Dalam perjalanan sejarah umat manusia, perempuan telah kerap kali menjadi korban peradaban. Berbagai penindasan, ketidakadilan, kesewenang-wenangan, dan pelecehan selalu mendera tubuh wanita. Menurut penuturan Prof. Will Durant, di Roma hanya kaum lelaki saja yang berhak membeli, memiliki, atau menjual sesuatu, atau membuat perjanjian bisnis. Bahkan mas kawin istrinya pada masa-masa itu menjadi miliknya pribadi.



Pandangan yang lebih ekstrim lagi yang menghinakan perempuan bisa kita dapatkan dari peradaban Yahudi. Di dalam Talmud (kitab suci Yahudi selain Taurat) dinyatakan bahwa mustahil ada sebuah dunia yang tanpa keberadaan kaum lelaki dan perempuan. Namun demikian berbahagialah orang yang memiliki anak lelaki, dan celakalah orang yang memiliki anak perempuan. Pada peradaban Arab jahiliyyah kita juga akan menemukan bahwa perempuan menempati derajat yang sangat rendah. Setiap orang yang mendapat kabar bahwa ia mendapatkan anak perempuan akan menghitamlah mukanya (kiasan dari “malu yang amat sangat” di peradaban Arab jahiliyyah). Dan sudah berabad-abad lamanya perempuan hanya menjadi objek pemuas nafsu kaum pria.
 


Sebagai sebuah arus perlawanan, kemudian muncullah Feminisme. Mereka menggaungkan emansipasi wanita, bahwa wanita memiliki hak-hak yang sama dengan kaum lelaki. Tak boleh ada diskriminasi dan kesewenang-wenangan terhadap kaum wanita hanya karena mereka wanita. Ketika lelaki boleh memiliki mobil dan perusahaan sendiri, maka perempuan juga harus dibolehkan melakukan hal itu. Jika ada sepakbola lelaki, maka harus ada sepakbola perempuan. Jika ada tinju bagi lelaki, maka harus ada juga tinju bagi perempuan. Jika ada binaraga bagi lelaki, maka wajib ada binaraga bagi perempuan. Mereka ingin perempuan dan laki-laki sama dalam segala hal.

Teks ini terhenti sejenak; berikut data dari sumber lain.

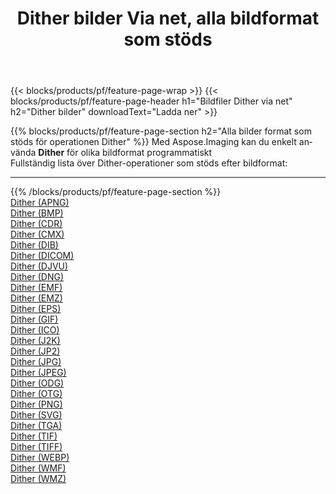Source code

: ﻿---
title: Dither bilder Via net, alla bildformat som stöds 
weight: 3920
url: /sv/net/dither 
lang: sv
langdirlevel: 2
locales: zh-hans,ja,it,ru,de,es,fr,nl,id,lt,pl,pt,vi,tr,ko,zh-hant,ar,hi,th,sv,cs,uk,he
description: Med Aspose.Imaging kan du enkelt Dither bilder via net
---

{{< blocks/products/pf/feature-page-wrap >}}
{{< blocks/products/pf/feature-page-header h1="Bildfiler Dither via net" h2="Dither bilder" downloadText="Ladda ner" >}}


{{% blocks/products/pf/feature-page-section  h2="Alla bilder format som stöds för operationen Dither" %}}
Med Aspose.Imaging kan du enkelt använda **Dither** för olika bildformat programmatiskt
<br/>
Fullständig lista över Dither-operationer som stöds efter bildformat:
<hr/>
{{% /blocks/products/pf/feature-page-section %}}
<div class="container-fluid productfamilypage bg-gray">
    <div class="convertypes bg-gray agp-content section">
        <div class="container">
		<div class="row other-converters">
		    <div class='col-md-2 other-converter remove-lp remove-rp'><a href="/imaging/sv/net/dither/apng" >Dither (APNG)</a></div><div class='col-md-2 other-converter remove-lp remove-rp'><a href="/imaging/sv/net/dither/bmp" >Dither (BMP)</a></div><div class='col-md-2 other-converter remove-lp remove-rp'><a href="/imaging/sv/net/dither/cdr" >Dither (CDR)</a></div><div class='col-md-2 other-converter remove-lp remove-rp'><a href="/imaging/sv/net/dither/cmx" >Dither (CMX)</a></div><div class='col-md-2 other-converter remove-lp remove-rp'><a href="/imaging/sv/net/dither/dib" >Dither (DIB)</a></div><div class='col-md-2 other-converter remove-lp remove-rp'><a href="/imaging/sv/net/dither/dicom" >Dither (DICOM)</a></div><div class='col-md-2 other-converter remove-lp remove-rp'><a href="/imaging/sv/net/dither/djvu" >Dither (DJVU)</a></div><div class='col-md-2 other-converter remove-lp remove-rp'><a href="/imaging/sv/net/dither/dng" >Dither (DNG)</a></div><div class='col-md-2 other-converter remove-lp remove-rp'><a href="/imaging/sv/net/dither/emf" >Dither (EMF)</a></div><div class='col-md-2 other-converter remove-lp remove-rp'><a href="/imaging/sv/net/dither/emz" >Dither (EMZ)</a></div><div class='col-md-2 other-converter remove-lp remove-rp'><a href="/imaging/sv/net/dither/eps" >Dither (EPS)</a></div><div class='col-md-2 other-converter remove-lp remove-rp'><a href="/imaging/sv/net/dither/gif" >Dither (GIF)</a></div><div class='col-md-2 other-converter remove-lp remove-rp'><a href="/imaging/sv/net/dither/ico" >Dither (ICO)</a></div><div class='col-md-2 other-converter remove-lp remove-rp'><a href="/imaging/sv/net/dither/j2k" >Dither (J2K)</a></div><div class='col-md-2 other-converter remove-lp remove-rp'><a href="/imaging/sv/net/dither/jp2" >Dither (JP2)</a></div><div class='col-md-2 other-converter remove-lp remove-rp'><a href="/imaging/sv/net/dither/jpg" >Dither (JPG)</a></div><div class='col-md-2 other-converter remove-lp remove-rp'><a href="/imaging/sv/net/dither/jpeg" >Dither (JPEG)</a></div><div class='col-md-2 other-converter remove-lp remove-rp'><a href="/imaging/sv/net/dither/odg" >Dither (ODG)</a></div><div class='col-md-2 other-converter remove-lp remove-rp'><a href="/imaging/sv/net/dither/otg" >Dither (OTG)</a></div><div class='col-md-2 other-converter remove-lp remove-rp'><a href="/imaging/sv/net/dither/png" >Dither (PNG)</a></div><div class='col-md-2 other-converter remove-lp remove-rp'><a href="/imaging/sv/net/dither/svg" >Dither (SVG)</a></div><div class='col-md-2 other-converter remove-lp remove-rp'><a href="/imaging/sv/net/dither/tga" >Dither (TGA)</a></div><div class='col-md-2 other-converter remove-lp remove-rp'><a href="/imaging/sv/net/dither/tif" >Dither (TIF)</a></div><div class='col-md-2 other-converter remove-lp remove-rp'><a href="/imaging/sv/net/dither/tiff" >Dither (TIFF)</a></div><div class='col-md-2 other-converter remove-lp remove-rp'><a href="/imaging/sv/net/dither/webp" >Dither (WEBP)</a></div><div class='col-md-2 other-converter remove-lp remove-rp'><a href="/imaging/sv/net/dither/wmf" >Dither (WMF)</a></div><div class='col-md-2 other-converter remove-lp remove-rp'><a href="/imaging/sv/net/dither/wmz" >Dither (WMZ)</a></div>
                </div>
        </div>
    </div>
</div>
<br/>
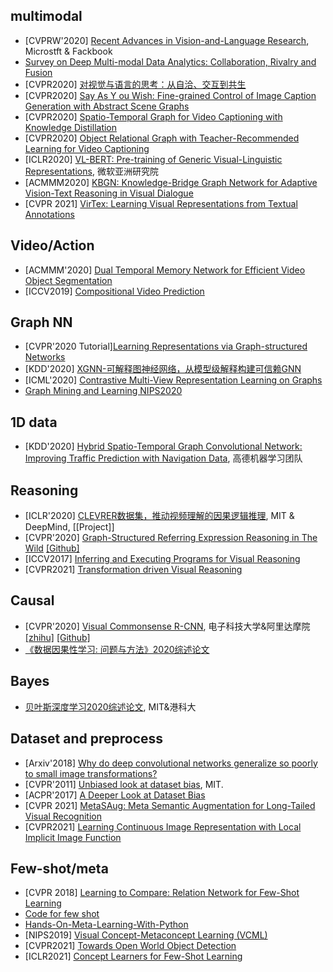 ## multimodal
- [CVPRW'2020] [Recent Advances in Vision-and-Language Research](https://rohit497.github.io/Recent-Advances-in-Vision-and-Language-Research/), Microstft & Fackbook
- [Survey on Deep Multi-modal Data Analytics: Collaboration, Rivalry and Fusion](https://arxiv.org/abs/2006.08159)
- [CVPR2020] [对视觉与语言的思考：从自洽、交互到共生](https://github.com/JDAI-CV/image-captioning)
- [CVPR2020] [Say As Y ou Wish: Fine-grained Control of Image Caption Generation with Abstract Scene Graphs](https://arxiv.org/pdf/2003.00387.pdf)
- [CVPR2020] [Spatio-Temporal Graph for Video Captioning with Knowledge Distillation](https://arxiv.org/pdf/2003.13942.pdf)
- [CVPR2020] [Object Relational Graph with Teacher-Recommended Learning for Video Captioning](https://arxiv.org/pdf/2002.11566.pdf)
- [ICLR2020] [VL-BERT: Pre-training of Generic Visual-Linguistic Representations](https://arxiv.org/abs/1908.08530), 微软亚洲研究院
- [ACMMM2020] [KBGN: Knowledge-Bridge Graph Network for Adaptive Vision-Text Reasoning in Visual Dialogue](https://www.zhuanzhi.ai/paper/6a3e359d8827752a98f2e5daa7079d2a)
- [CVPR 2021] [VirTex: Learning Visual Representations from Textual Annotations](https://github.com/kdexd/virtex)


## Video/Action
- [ACMMM'2020] [Dual Temporal Memory Network for Efficient Video Object Segmentation](https://arxiv.org/abs/2003.06125)
- [ICCV2019] [Compositional Video Prediction](https://github.com/JudyYe/CVP)


## Graph NN
- [CVPR'2020 Tutorial][Learning Representations via Graph-structured Networks](https://xiaolonw.github.io/graphnnv2/)
- [KDD'2020] [XGNN-可解释图神经网络，从模型级解释构建可信赖GNN](https://xiaolonw.github.io/graphnnv2/)
- [ICML'2020] [Contrastive Multi-View Representation Learning on Graphs](https://arxiv.org/pdf/2006.05582.pdf)
- [Graph Mining and Learning NIPS2020](https://gm-neurips-2020.github.io/)


## 1D data
- [KDD'2020] [Hybrid Spatio-Temporal Graph Convolutional Network: Improving Traffic Prediction with Navigation Data](https://arxiv.org/abs/2006.12715), 高德机器学习团队 


## Reasoning
- [ICLR'2020] [CLEVRER数据集，推动视频理解的因果逻辑推理](https://arxiv.org/abs/1910.01442), MIT & DeepMind, [[Project]]
- [CVPR'2020] [Graph-Structured Referring Expression Reasoning in The Wild](https://arxiv.org/pdf/2004.08814.pdf) [[Github]](https://github.com/sibeiyang/sgmn)
- [ICCV2017] [Inferring and Executing Programs for Visual Reasoning](https://github.com/facebookresearch/clevr-iep)
- [CVPR2021] [Transformation driven Visual Reasoning](https://github.com/hughplay/TVR)



## Causal
- [CVPR'2020] [Visual Commonsense R-CNN](https://arxiv.org/abs/2002.12204), 电子科技大学&阿里达摩院  [[zhihu]](https://zhuanlan.zhihu.com/p/111306353) [[Github]](https://github.com/Wangt-CN/VC-R-CNN)
- [《数据因果性学习: 问题与方法》2020综述论文](https://www.zhuanzhi.ai/paper/6ad7902913e98bd48540a5596b978edc)  


## Bayes
- [贝叶斯深度学习2020综述论文](https://www.zhuanzhi.ai/paper/9b781282204cb581a31aa0e8b570dd95), MIT&港科大  


## Dataset and preprocess 
- [Arxiv'2018] [Why do deep convolutional networks generalize so poorly to small image transformations?](https://www.jmlr.org/papers/volume20/19-519/19-519.pdf)
- [CVPR'2011] [Unbiased look at dataset bias](https://ieeexplore.ieee.org/abstract/document/5995347), MIT.
- [ACPR'2017] [A Deeper Look at Dataset Bias](https://link.springer.com/chapter/10.1007/978-3-319-58347-1_2)
- [CVPR 2021] [MetaSAug: Meta Semantic Augmentation for Long-Tailed Visual Recognition](https://github.com/BIT-DA/MetaSAug)
- [CVPR2021] [Learning Continuous Image Representation with Local Implicit Image Function](https://github.com/yinboc/liif)


## Few-shot/meta
-  [CVPR 2018] [Learning to Compare: Relation Network for Few-Shot Learning](https://github.com/floodsung/LearningToCompare_FSL)
-  [Code for few shot](https://github.com/oscarknagg/few-shot)
-  [Hands-On-Meta-Learning-With-Python](https://github.com/sudharsan13296/Hands-On-Meta-Learning-With-Python)
-  [NIPS2019] [Visual Concept-Metaconcept Learning (VCML)](https://github.com/Glaciohound/VCML)
-  [CVPR2021] [Towards Open World Object Detection](https://github.com/JosephKJ/OWOD)
-  [ICLR2021] [Concept Learners for Few-Shot Learning](https://github.com/snap-stanford/comet)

Kalangan feminis juga tak ketinggalan menghujat hukum-hukum Islam. Mereka menuding bahwa hukum-hukum Islam mengekang dan membatasi perempuan. Tidak adil dan menindas. Salah satu hukum yang mereka hujat habis-habisan adalah poligami. Saat Islam menghalalkan poligami, mereka mengatakan hal itu adalah penindasan yang sangat nyata terhadap hak-hak perempuan. Mereka juga mengkritik hukum waris dalam Islam yang pembagiannya tidak adil antara lelaki dan perempuan. Kewajiban untuk memakai kerudung dan jilbab menurut mereka adalah sebuah bentuk diskriminasi. Kata mereka Islam mengharuskan perempuan berdiam diri di rumah dan mengekang mereka dalam urusan-urusan domestik (dapur, sumur, kasur).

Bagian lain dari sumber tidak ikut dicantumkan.